## Activity
Go through the listing below and say how many lines include "width". Give the number by itself.

## Data provided
= Beginning of Section =

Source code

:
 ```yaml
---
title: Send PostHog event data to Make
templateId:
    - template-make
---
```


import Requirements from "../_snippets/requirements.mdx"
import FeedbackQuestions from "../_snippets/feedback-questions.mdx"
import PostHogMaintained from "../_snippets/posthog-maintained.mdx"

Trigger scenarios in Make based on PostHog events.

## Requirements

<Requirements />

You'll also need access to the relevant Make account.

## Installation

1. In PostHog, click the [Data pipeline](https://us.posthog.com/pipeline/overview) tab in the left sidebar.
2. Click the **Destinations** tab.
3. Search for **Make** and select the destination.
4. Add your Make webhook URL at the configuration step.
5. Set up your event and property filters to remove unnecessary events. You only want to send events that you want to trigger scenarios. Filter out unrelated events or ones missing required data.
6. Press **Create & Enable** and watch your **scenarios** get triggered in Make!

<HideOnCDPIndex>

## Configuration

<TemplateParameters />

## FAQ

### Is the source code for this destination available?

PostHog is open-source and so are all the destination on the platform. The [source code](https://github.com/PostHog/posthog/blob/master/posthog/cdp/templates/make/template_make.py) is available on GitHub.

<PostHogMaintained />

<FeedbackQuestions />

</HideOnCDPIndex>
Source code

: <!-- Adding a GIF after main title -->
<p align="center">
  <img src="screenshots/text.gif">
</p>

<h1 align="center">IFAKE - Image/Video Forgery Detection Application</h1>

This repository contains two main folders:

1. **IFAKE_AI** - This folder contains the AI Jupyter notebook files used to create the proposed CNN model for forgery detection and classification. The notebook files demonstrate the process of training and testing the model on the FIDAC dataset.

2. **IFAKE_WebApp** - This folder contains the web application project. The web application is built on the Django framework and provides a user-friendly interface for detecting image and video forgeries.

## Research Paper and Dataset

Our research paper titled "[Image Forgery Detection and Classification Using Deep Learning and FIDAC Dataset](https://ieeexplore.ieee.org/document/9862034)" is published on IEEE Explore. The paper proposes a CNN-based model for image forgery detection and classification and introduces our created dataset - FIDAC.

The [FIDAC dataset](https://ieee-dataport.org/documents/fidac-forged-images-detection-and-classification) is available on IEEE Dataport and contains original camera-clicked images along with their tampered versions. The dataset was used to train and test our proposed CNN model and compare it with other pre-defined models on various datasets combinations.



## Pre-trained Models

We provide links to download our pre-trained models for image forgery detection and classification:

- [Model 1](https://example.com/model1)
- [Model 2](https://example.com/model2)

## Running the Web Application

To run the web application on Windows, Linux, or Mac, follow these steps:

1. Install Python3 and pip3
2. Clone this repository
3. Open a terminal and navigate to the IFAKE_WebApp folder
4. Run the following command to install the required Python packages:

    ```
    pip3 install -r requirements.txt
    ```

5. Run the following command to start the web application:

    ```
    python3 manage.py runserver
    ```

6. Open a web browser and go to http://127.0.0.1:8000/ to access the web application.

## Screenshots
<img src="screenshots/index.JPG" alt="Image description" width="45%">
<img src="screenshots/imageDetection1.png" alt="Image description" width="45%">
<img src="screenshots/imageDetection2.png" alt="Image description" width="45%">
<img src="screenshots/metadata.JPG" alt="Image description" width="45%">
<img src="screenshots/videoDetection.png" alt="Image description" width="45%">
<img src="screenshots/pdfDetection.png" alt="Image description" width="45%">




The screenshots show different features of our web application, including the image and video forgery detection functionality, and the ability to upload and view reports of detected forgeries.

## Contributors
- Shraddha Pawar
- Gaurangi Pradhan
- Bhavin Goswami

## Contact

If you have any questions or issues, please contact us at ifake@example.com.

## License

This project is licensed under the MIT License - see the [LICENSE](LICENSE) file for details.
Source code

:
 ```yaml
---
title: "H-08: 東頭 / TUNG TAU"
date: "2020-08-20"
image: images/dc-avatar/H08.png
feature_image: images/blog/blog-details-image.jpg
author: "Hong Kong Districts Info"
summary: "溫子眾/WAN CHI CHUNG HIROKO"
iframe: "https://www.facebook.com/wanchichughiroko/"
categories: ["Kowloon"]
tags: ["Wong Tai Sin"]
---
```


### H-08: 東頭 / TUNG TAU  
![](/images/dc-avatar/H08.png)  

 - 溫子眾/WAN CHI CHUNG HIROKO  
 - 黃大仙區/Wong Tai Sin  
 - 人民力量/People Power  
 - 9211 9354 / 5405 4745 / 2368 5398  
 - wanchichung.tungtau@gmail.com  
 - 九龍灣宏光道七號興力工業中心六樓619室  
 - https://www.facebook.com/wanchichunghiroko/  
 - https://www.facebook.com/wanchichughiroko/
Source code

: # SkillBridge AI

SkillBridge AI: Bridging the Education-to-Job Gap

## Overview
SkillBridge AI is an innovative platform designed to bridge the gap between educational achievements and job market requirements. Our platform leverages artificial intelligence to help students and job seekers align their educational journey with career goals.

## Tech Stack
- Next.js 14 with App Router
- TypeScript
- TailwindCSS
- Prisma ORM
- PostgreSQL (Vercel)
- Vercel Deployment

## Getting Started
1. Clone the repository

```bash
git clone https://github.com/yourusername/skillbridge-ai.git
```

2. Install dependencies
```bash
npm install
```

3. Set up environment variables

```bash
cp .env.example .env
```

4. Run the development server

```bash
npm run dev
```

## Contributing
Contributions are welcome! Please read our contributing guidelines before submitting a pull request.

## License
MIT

= End of Section =

## Problem solution
6